Como representante de Louis Vuitton, ¿cuál considera que es el mayor desafío al que se enfrenta la marca?

Transmitir el savoir-faire, preservarlo, y seguir innovando. Es importante tener presente que cuando hacemos un diseño nuevo, por ejemplo en un baúl, debemos recordar que a pesar de que el producto es para la actualidad también debe atravesar el tiempo, conectarse con el pasado y estar pensado para el futuro. En la muestra expositiva que se encuentra en el taller de Asnières, tenemos baúles que se crearon hace cien años. La idea es crear piezas hoy que perduren, como éstos, un siglo. Además de preservar este savoir-faire, la casa tiene el desafío de innovar en materiales, recubrimientos y motivos.

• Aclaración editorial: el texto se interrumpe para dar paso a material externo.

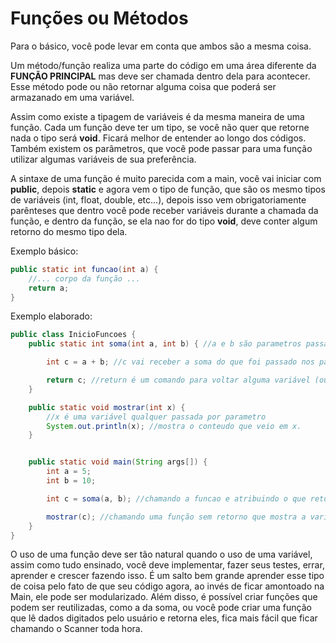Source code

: <h1> Funções ou Métodos </h1>
Para o básico, você pode levar em conta que ambos são a mesma coisa.

Um método/função realiza uma parte do código em uma área diferente da **FUNÇÃO PRINCIPAL** mas deve ser chamada dentro dela para acontecer. Esse método pode ou não retornar alguma coisa que poderá ser armazanado em uma variável.

Assim como existe a tipagem de variáveis é da mesma maneira de uma função. Cada um função deve ter um tipo, se você não quer que retorne nada o tipo será **void**. Ficará melhor de entender ao longo dos códigos. Também existem os parâmetros, que você pode passar para uma função utilizar algumas variáveis de sua preferência.

A sintaxe de uma função é muito parecida com a main, você vai iniciar com **public**, depois **static** e agora vem o tipo de função, que são os mesmo tipos de variáveis (int, float, double, etc...), depois isso vem obrigatoriamente parênteses que dentro você pode receber variáveis durante a chamada da função, e dentro da função, se ela nao for do tipo **void**, deve conter algum retorno do mesmo tipo dela.

Exemplo básico:
```java
public static int funcao(int a) {
    //... corpo da função ...
    return a;
}
```
Exemplo elaborado:

```java
public class InicioFuncoes {
    public static int soma(int a, int b) { //a e b são parametros passados na chamada da função.

        int c = a + b; //c vai receber a soma do que foi passado nos parametros

        return c; //return é um comando para voltar alguma variável (ou ate mesmo outra funcao) do mesmo tipo que a funcao foi criada.
    }

    public static void mostrar(int x) {
        //x é uma variável qualquer passada por parametro
        System.out.println(x); //mostra o conteudo que veio em x.
    }


    public static void main(String args[]) {
        int a = 5;
        int b = 10;

        int c = soma(a, b); //chamando a funcao e atribuindo o que retorna dela na variável c. É passado por parametro os valores que você quer somar e a variável que vai receber deve ser do tipo de retorno da função.

        mostrar(c); //chamando uma função sem retorno que mostra a variável passada por paramentro
    }
}
```

O uso de uma função deve ser tão natural quando o uso de uma variável, assim como tudo ensinado, você deve implementar, fazer seus testes, errar, aprender e crescer fazendo isso. É um salto bem grande aprender esse tipo de coisa pelo fato de que seu código agora, ao invés de ficar amontoado na Main, ele pode ser modularizado. Além disso, é possível criar funções que podem ser reutilizadas, como a da soma, ou você pode criar uma função que lê dados digitados pelo usuário e retorna eles, fica mais fácil que ficar chamando o Scanner toda hora.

¿Qué consejo de su padre conserva en la memoria?

Recuerdo que cuando inicié un nuevo taller en el sur de Francia para equipaje exterior me dijo que estaba muy contento con la iniciativa porque él mismo lo había iniciado treinta años antes, pero se paró por algún motivo. Me dijo “buena suerte, espero que logres hacer lo que yo no pude”. No pudo venir al taller porque ya era muy mayor, pero fue un mensaje de aliento.

¿Qué es para usted la belleza?

Es la exquisitez en la creación. Algo es bello cuando está bien hecho, cuando prestamos atención a los detalles. La belleza está en el tiempo que dedicamos a crear algo.